» **Activity**
The lines to be copied are those below that contain "Implementation".

Material supplied below:

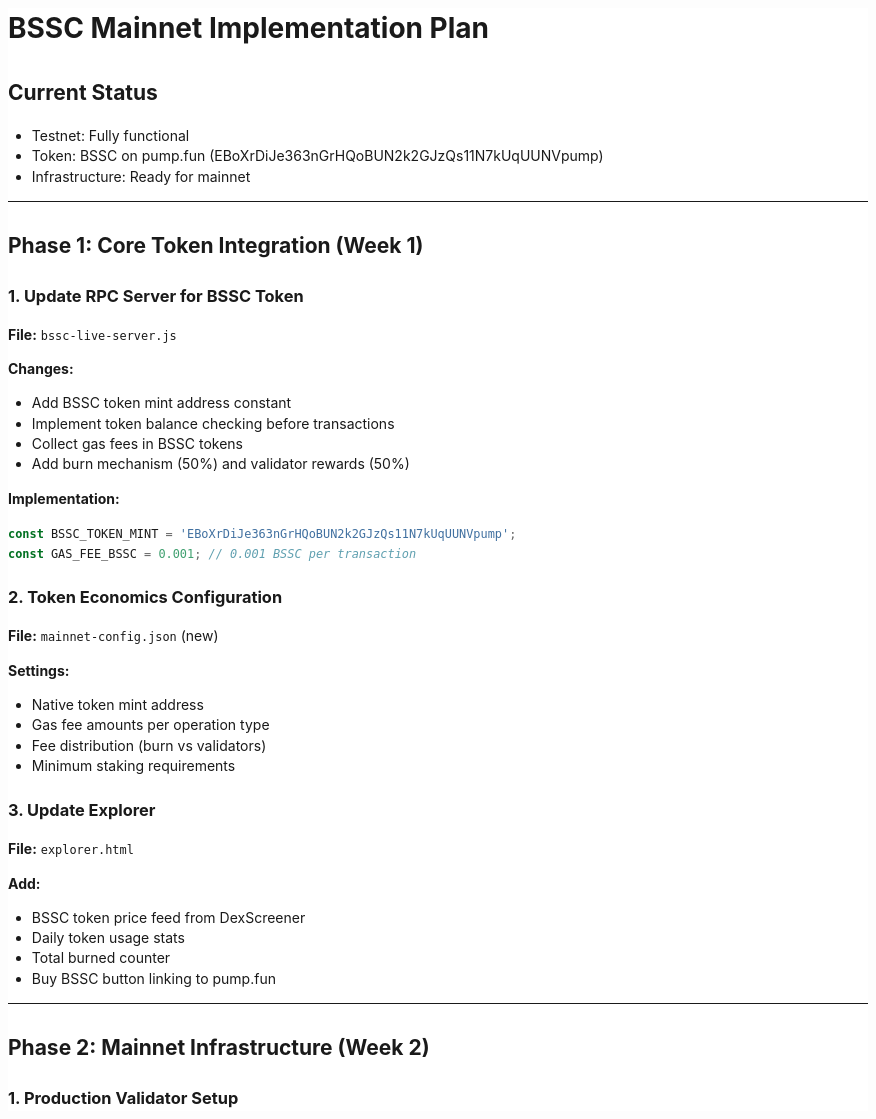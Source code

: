 # BSSC Mainnet Implementation Plan

## Current Status
- Testnet: Fully functional
- Token: BSSC on pump.fun (EBoXrDiJe363nGrHQoBUN2k2GJzQs11N7kUqUUNVpump)
- Infrastructure: Ready for mainnet

---

## Phase 1: Core Token Integration (Week 1)

### 1. Update RPC Server for BSSC Token
**File:** `bssc-live-server.js`

**Changes:**
- Add BSSC token mint address constant
- Implement token balance checking before transactions
- Collect gas fees in BSSC tokens
- Add burn mechanism (50%) and validator rewards (50%)

**Implementation:**
```javascript
const BSSC_TOKEN_MINT = 'EBoXrDiJe363nGrHQoBUN2k2GJzQs11N7kUqUUNVpump';
const GAS_FEE_BSSC = 0.001; // 0.001 BSSC per transaction
```

### 2. Token Economics Configuration
**File:** `mainnet-config.json` (new)

**Settings:**
- Native token mint address
- Gas fee amounts per operation type
- Fee distribution (burn vs validators)
- Minimum staking requirements

### 3. Update Explorer
**File:** `explorer.html`

**Add:**
- BSSC token price feed from DexScreener
- Daily token usage stats
- Total burned counter
- Buy BSSC button linking to pump.fun

---

## Phase 2: Mainnet Infrastructure (Week 2)

### 1. Production Validator Setup
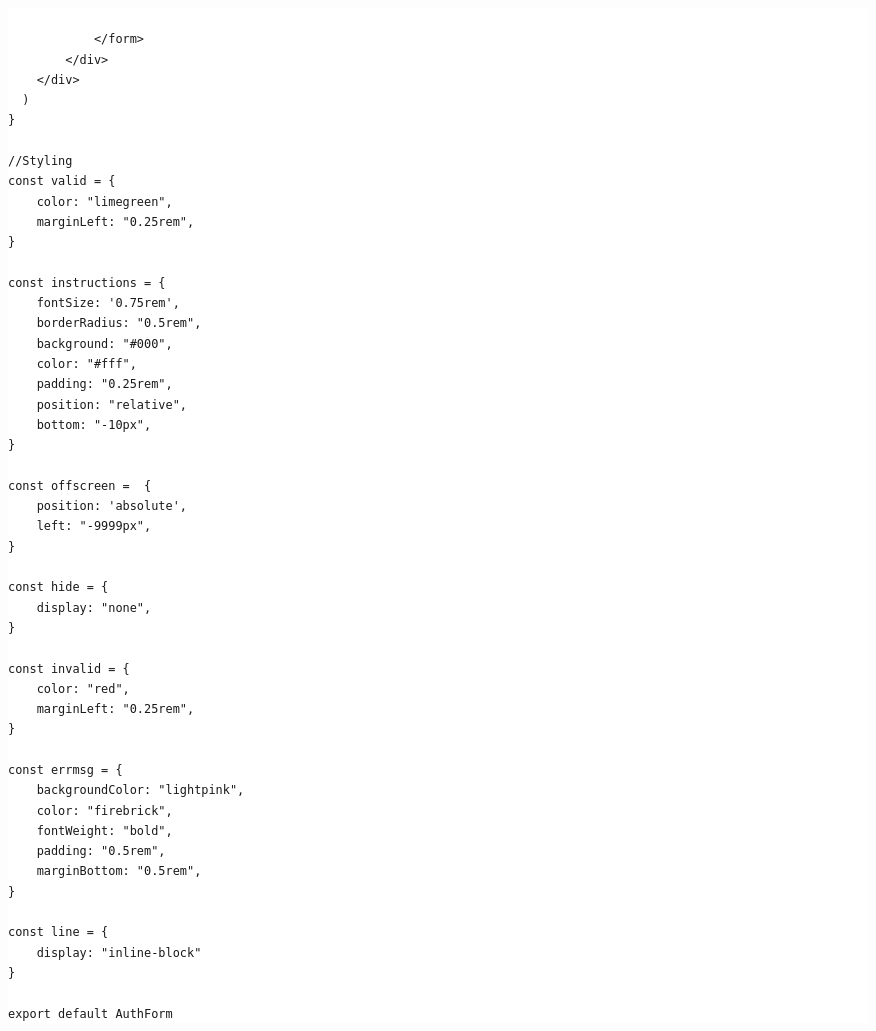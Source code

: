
 ```react
                
            </form> 
        </div>
    </div>
  )
}

//Styling
const valid = {
    color: "limegreen",
    marginLeft: "0.25rem",
}

const instructions = {
    fontSize: '0.75rem',
    borderRadius: "0.5rem",
    background: "#000",
    color: "#fff",
    padding: "0.25rem",
    position: "relative",
    bottom: "-10px",
}

const offscreen =  {
    position: 'absolute',
    left: "-9999px",
}

const hide = {
    display: "none",
}

const invalid = {
    color: "red",
    marginLeft: "0.25rem",
}

const errmsg = {
    backgroundColor: "lightpink",
    color: "firebrick",
    fontWeight: "bold",
    padding: "0.5rem",
    marginBottom: "0.5rem",
}

const line = {
    display: "inline-block"
}

export default AuthForm
```
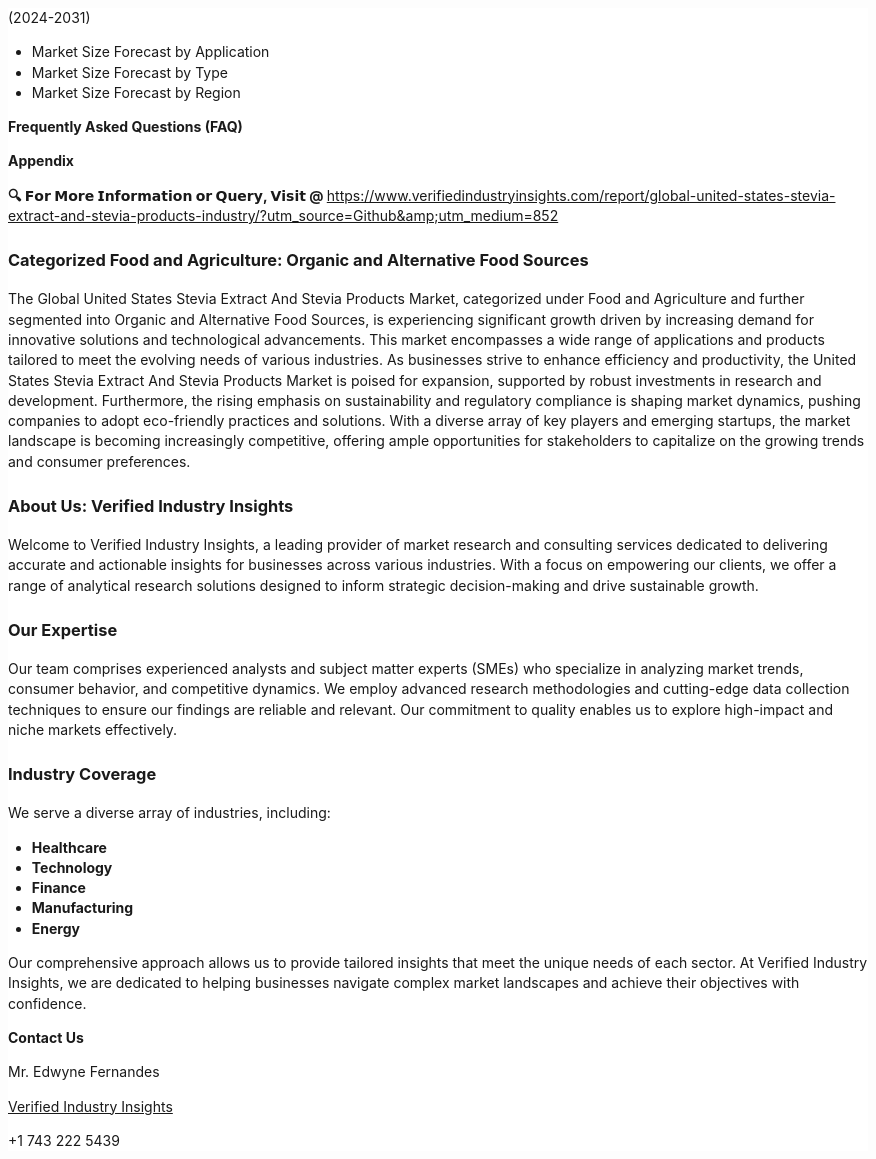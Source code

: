 (2024-2031)</strong></p><ul><li>Market Size Forecast by Application</li><li>Market Size Forecast by Type</li><li>Market Size Forecast by Region</li></ul><p><strong>Frequently Asked Questions (FAQ)</strong></p><p><strong>Appendix<br /></strong></p><p><strong>🔍 𝗙𝗼𝗿 𝗠𝗼𝗿𝗲 𝗜𝗻𝗳𝗼𝗿𝗺𝗮𝘁𝗶𝗼𝗻 𝗼𝗿 𝗤𝘂𝗲𝗿𝘆, 𝗩𝗶𝘀𝗶𝘁 @ </strong><a href="https://www.verifiedindustryinsights.com/report/global-united-states-stevia-extract-and-stevia-products-industry/?utm_source=Github&amp;utm_medium=852">https://www.verifiedindustryinsights.com/report/global-united-states-stevia-extract-and-stevia-products-industry/?utm_source=Github&amp;utm_medium=852</a>&nbsp;</p><h3>Categorized Food and Agriculture: Organic and Alternative Food Sources </h3><p>The Global United States Stevia Extract And Stevia Products Market, categorized under Food and Agriculture and further segmented into Organic and Alternative Food Sources, is experiencing significant growth driven by increasing demand for innovative solutions and technological advancements. This market encompasses a wide range of applications and products tailored to meet the evolving needs of various industries. As businesses strive to enhance efficiency and productivity, the United States Stevia Extract And Stevia Products Market is poised for expansion, supported by robust investments in research and development. Furthermore, the rising emphasis on sustainability and regulatory compliance is shaping market dynamics, pushing companies to adopt eco-friendly practices and solutions. With a diverse array of key players and emerging startups, the market landscape is becoming increasingly competitive, offering ample opportunities for stakeholders to capitalize on the growing trends and consumer preferences.</p><h3>About Us: Verified Industry Insights</h3><p>Welcome to Verified Industry Insights, a leading provider of market research and consulting services dedicated to delivering accurate and actionable insights for businesses across various industries. With a focus on empowering our clients, we offer a range of analytical research solutions designed to inform strategic decision-making and drive sustainable growth.</p><h3>Our Expertise</h3><p>Our team comprises experienced analysts and subject matter experts (SMEs) who specialize in analyzing market trends, consumer behavior, and competitive dynamics. We employ advanced research methodologies and cutting-edge data collection techniques to ensure our findings are reliable and relevant. Our commitment to quality enables us to explore high-impact and niche markets effectively.</p><h3>Industry Coverage</h3><p>We serve a diverse array of industries, including:</p><ul><li><strong>Healthcare</strong></li><li><strong>Technology</strong></li><li><strong>Finance</strong></li><li><strong>Manufacturing</strong></li><li><strong>Energy</strong></li></ul><p>Our comprehensive approach allows us to provide tailored insights that meet the unique needs of each sector. At Verified Industry Insights, we are dedicated to helping businesses navigate complex market landscapes and achieve their objectives with confidence.</p><p><strong>Contact Us</strong></p><p>Mr. Edwyne Fernandes</p><p><a href="https://www.verifiedindustryinsights.com/">Verified Industry Insights</a></p><p>+1 743 222 5439</p>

End of Material supplied.

» **The completed task**
: # BSSC Mainnet Implementation Plan
**Implementation:**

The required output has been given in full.